L’ultima pennellata di Nole

Attualità
Reading Time: 2 minutes

Siamo in un momento storico molto complicato e il futuro che ci attende è sempre più incerto. Tra chi assicura una seconda ondata di Covid-19 e chi definisce il virus “scomparso”, l’unica certezza è quella di non avere certezze (parafrasando Socrate). Per questo motivo, oggigiorno è il periodo peggiore per dichiarazioni avventate, soprattutto se si è una figura di spicco del proprio settore.

Il tennista serbo è un grande esponente no-vax ha affermato la sua contrarietà all’obbligo del vaccino per gli sportivi (in particolare per i tennisti che girano il mondo durante la stagione ATP), definendolo una mancanza di rispetto e una “manetta” ai tennisti che non vogliono vaccinarsi. Queste sue esternazioni sono state criticate da molti suoi colleghi e hanno fatto iniziare il lento declino della figura pubblica di una delle più grandi leggende del tennis.

Non contento dell’ondata di dissenso creata a parole, Nole ha deciso di divertirsi organizzando eventi e trasformandosi (involontariamente, sia chiaro) in un untore on the road. Una delle “teste” nella saccoccia del numero 1 del tennis è quella dell campione NBA, Nikola Jokic (centro dei Denver Nuggets), risultato positivo al Covd-19 pochi giorni fa.

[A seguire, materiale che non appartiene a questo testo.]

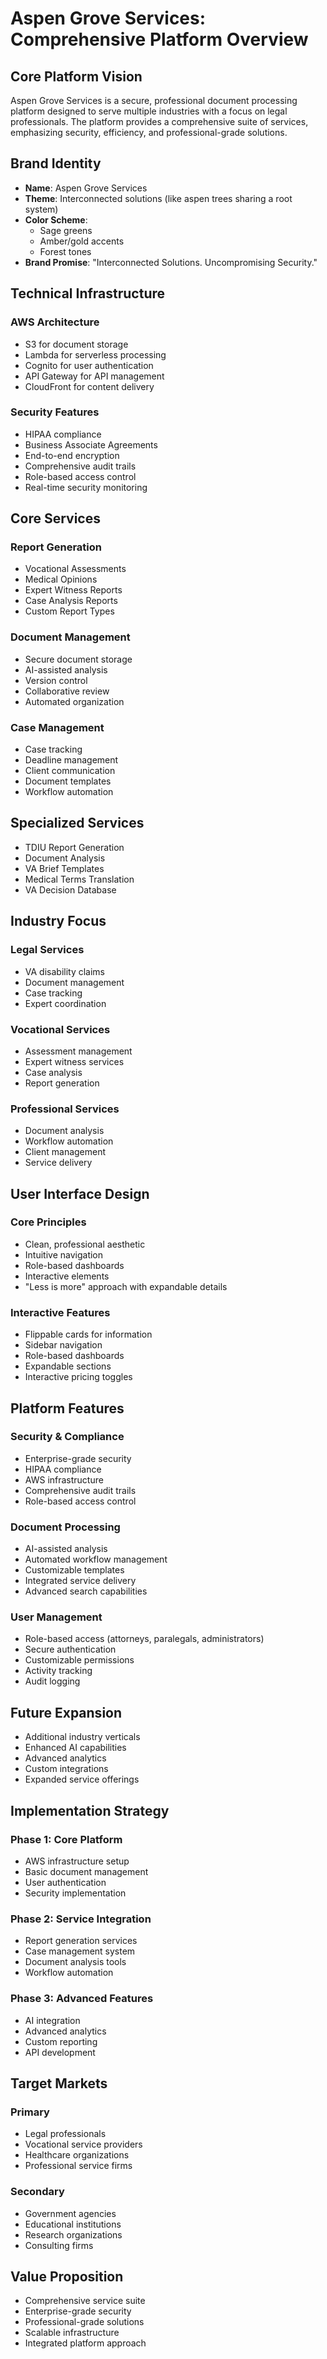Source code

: # Aspen Grove Services: Comprehensive Platform Overview

## Core Platform Vision
Aspen Grove Services is a secure, professional document processing platform designed to serve multiple industries with a focus on legal professionals. The platform provides a comprehensive suite of services, emphasizing security, efficiency, and professional-grade solutions.

## Brand Identity
- **Name**: Aspen Grove Services
- **Theme**: Interconnected solutions (like aspen trees sharing a root system)
- **Color Scheme**: 
  - Sage greens
  - Amber/gold accents
  - Forest tones
- **Brand Promise**: "Interconnected Solutions. Uncompromising Security."

## Technical Infrastructure
### AWS Architecture
- S3 for document storage
- Lambda for serverless processing
- Cognito for user authentication
- API Gateway for API management
- CloudFront for content delivery

### Security Features
- HIPAA compliance
- Business Associate Agreements
- End-to-end encryption
- Comprehensive audit trails
- Role-based access control
- Real-time security monitoring

## Core Services
### Report Generation
- Vocational Assessments
- Medical Opinions
- Expert Witness Reports
- Case Analysis Reports
- Custom Report Types

### Document Management
- Secure document storage
- AI-assisted analysis
- Version control
- Collaborative review
- Automated organization

### Case Management
- Case tracking
- Deadline management
- Client communication
- Document templates
- Workflow automation

## Specialized Services
- TDIU Report Generation
- Document Analysis
- VA Brief Templates
- Medical Terms Translation
- VA Decision Database

## Industry Focus
### Legal Services
- VA disability claims
- Document management
- Case tracking
- Expert coordination

### Vocational Services
- Assessment management
- Expert witness services
- Case analysis
- Report generation

### Professional Services
- Document analysis
- Workflow automation
- Client management
- Service delivery

## User Interface Design
### Core Principles
- Clean, professional aesthetic
- Intuitive navigation
- Role-based dashboards
- Interactive elements
- "Less is more" approach with expandable details

### Interactive Features
- Flippable cards for information
- Sidebar navigation
- Role-based dashboards
- Expandable sections
- Interactive pricing toggles

## Platform Features
### Security & Compliance
- Enterprise-grade security
- HIPAA compliance
- AWS infrastructure
- Comprehensive audit trails
- Role-based access control

### Document Processing
- AI-assisted analysis
- Automated workflow management
- Customizable templates
- Integrated service delivery
- Advanced search capabilities

### User Management
- Role-based access (attorneys, paralegals, administrators)
- Secure authentication
- Customizable permissions
- Activity tracking
- Audit logging

## Future Expansion
- Additional industry verticals
- Enhanced AI capabilities
- Advanced analytics
- Custom integrations
- Expanded service offerings

## Implementation Strategy
### Phase 1: Core Platform
- AWS infrastructure setup
- Basic document management
- User authentication
- Security implementation

### Phase 2: Service Integration
- Report generation services
- Case management system
- Document analysis tools
- Workflow automation

### Phase 3: Advanced Features
- AI integration
- Advanced analytics
- Custom reporting
- API development

## Target Markets
### Primary
- Legal professionals
- Vocational service providers
- Healthcare organizations
- Professional service firms

### Secondary
- Government agencies
- Educational institutions
- Research organizations
- Consulting firms

## Value Proposition
- Comprehensive service suite
- Enterprise-grade security
- Professional-grade solutions
- Scalable infrastructure
- Integrated platform approach 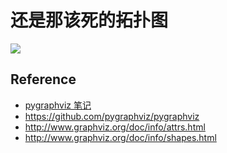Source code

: 还是那该死的拓扑图
===

![](http://laisky-blog.qiniudn.com/topo.jpg)

## Reference

- [pygraphviz 笔记](http://blog.laisky.com/p/pygraphviz/)
- https://github.com/pygraphviz/pygraphviz
- http://www.graphviz.org/doc/info/attrs.html
- http://www.graphviz.org/doc/info/shapes.html
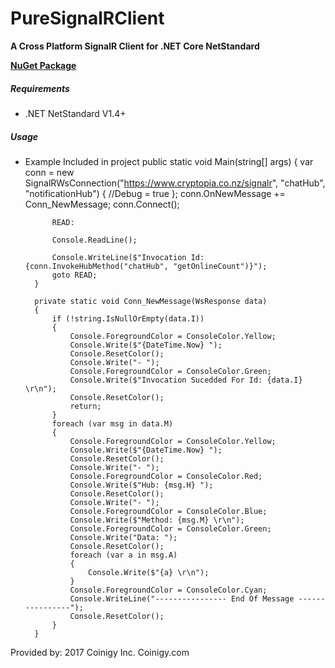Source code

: # PureSignalRClient
**A Cross Platform SignalR Client for .NET Core NetStandard**

**[NuGet Package](https://www.nuget.org/packages/PureSignalRClient)**

##### Requirements
* .NET NetStandard V1.4+

##### Usage
* Example Included in project
        public static void Main(string[] args)
        {
            var conn = new SignalRWsConnection("https://www.cryptopia.co.nz/signalr", "chatHub", "notificationHub")
            {
                //Debug = true
            };
            conn.OnNewMessage += Conn_NewMessage;
            conn.Connect();

            READ:

            Console.ReadLine();

            Console.WriteLine($"Invocation Id: {conn.InvokeHubMethod("chatHub", "getOnlineCount")}");
            goto READ;
        }

        private static void Conn_NewMessage(WsResponse data)
        {
            if (!string.IsNullOrEmpty(data.I))
            {
                Console.ForegroundColor = ConsoleColor.Yellow;
                Console.Write($"{DateTime.Now} ");
                Console.ResetColor();
                Console.Write("- ");
                Console.ForegroundColor = ConsoleColor.Green;
                Console.Write($"Invocation Sucedded For Id: {data.I} \r\n");
                Console.ResetColor();
                return;
            }
            foreach (var msg in data.M)
            {
                Console.ForegroundColor = ConsoleColor.Yellow;
                Console.Write($"{DateTime.Now} ");
                Console.ResetColor();
                Console.Write("- ");
                Console.ForegroundColor = ConsoleColor.Red;
                Console.Write($"Hub: {msg.H} ");
                Console.ResetColor();
                Console.Write("- ");
                Console.ForegroundColor = ConsoleColor.Blue;
                Console.Write($"Method: {msg.M} \r\n");
                Console.ForegroundColor = ConsoleColor.Green;
                Console.Write("Data: ");
                Console.ResetColor();
                foreach (var a in msg.A)
                {
                    Console.Write($"{a} \r\n");
                }
                Console.ForegroundColor = ConsoleColor.Cyan;
                Console.WriteLine("---------------- End Of Message ----------------");
                Console.ResetColor();
            }
        }
Provided by: 2017 Coinigy Inc. Coinigy.com
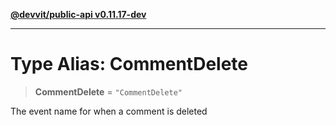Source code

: [**@devvit/public-api v0.11.17-dev**](../README.md)

---

# Type Alias: CommentDelete

> **CommentDelete** = `"CommentDelete"`

The event name for when a comment is deleted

Però, come un vero artista, mancava l’ultima pennellata, il capolavoro finale per impreziosire la gloriosa cavalcata delle “mirabolanti avventure di Djokivic”; e da vero campione non poteva esimersi da questa gloriosa(mente ingloriosa) fine.

Nole organizza l’Adria Tour, un torneo a scopo benefico che si è svolto (tranne la finale) in quattro nazioni diverse: Serbia, Croazia, Montenegro e Bosnia. Ovviamente, tutto a porte aperte dato che i paesi ospitanti non hanno tolto il pubblico dagli eventi sportivi.

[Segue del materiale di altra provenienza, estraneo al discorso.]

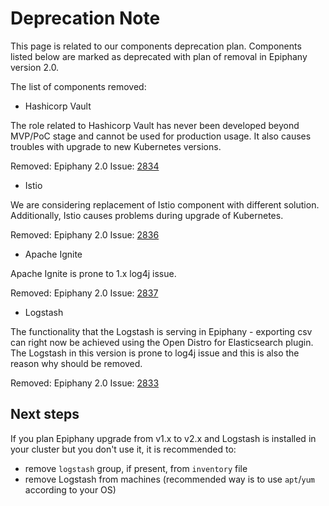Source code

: # Deprecation Note

This page is related to our components deprecation plan. Components listed below are marked as deprecated with plan of removal
in Epiphany version 2.0.

The list of components removed:

- Hashicorp Vault

The role related to Hashicorp Vault has never been developed beyond MVP/PoC stage and cannot be used for production usage. It also causes troubles with upgrade to new Kubernetes versions.

Removed: Epiphany 2.0
Issue: [2834](https://github.com/epiphany-platform/epiphany/issues/2834)

- Istio

We are considering replacement of Istio component with different solution. Additionally, Istio causes problems during upgrade of Kubernetes.

Removed: Epiphany 2.0
Issue: [2836](https://github.com/epiphany-platform/epiphany/issues/2836)

- Apache Ignite

Apache Ignite is prone to 1.x log4j issue.

Removed: Epiphany 2.0
Issue: [2837](https://github.com/epiphany-platform/epiphany/issues/2837)

- Logstash

The functionality that the Logstash is serving in Epiphany - exporting csv can right now be achieved using the Open Distro for Elasticsearch plugin. The Logstash in this version is prone to log4j issue and this is also the reason why should be removed.

Removed: Epiphany 2.0
Issue: [2833](https://github.com/epiphany-platform/epiphany/issues/2833)

## Next steps

If you plan Epiphany upgrade from v1.x to v2.x and Logstash is installed in your cluster but you don't use it, it is recommended to:
- remove `logstash` group, if present, from `inventory` file
- remove Logstash from machines (recommended way is to use `apt`/`yum` according to your OS)
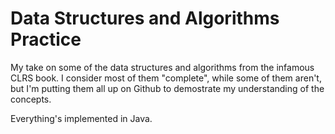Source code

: # Data Structures and Algorithms Practice

My take on some of the data structures and algorithms from the infamous CLRS book.
I consider most of them "complete", while some of them aren't, but I'm putting them all up on Github to demostrate my understanding of the concepts.

Everything's implemented in Java.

Game – Set- Match per Nole, ennesimo 6-0, 6-0, 6-0 per il campione serbo. Peccato, che per questa volta, lo sconfitto è lo stesso Djokovic.

Il numero 1 del tennis è solamente un esempio di come una leggenda sportiva non sia sinonimo di leggenda nella vita reale. Potremmo parlare delle dichiarazioni fasciste di Di Canio, degli abusi di alcol e droghe di Paul Gascoignee di tanti altri.

Purtroppo, in momenti delicati come questo, il rischio di macchiare in modo incancellabile la propria reputazione.

Voglio concludere questo articolo critico-satirico con un consiglio a Nole: “Caro Djokovic, so bene che il lockdown sia stato difficile, che i vaccini siano pericolosi e che il tennis senza pubblico non sia lo stesso. Però, dato che muoiono migliaia di persone al giorno non era meglio rimanere in silenzio e lamentarsi al bar con gli amici?”

P.S. Nole Djokovic è risultato positivo al Covid-19 ed è attualmente in quarantena. Avrà capito cosa ha combinato?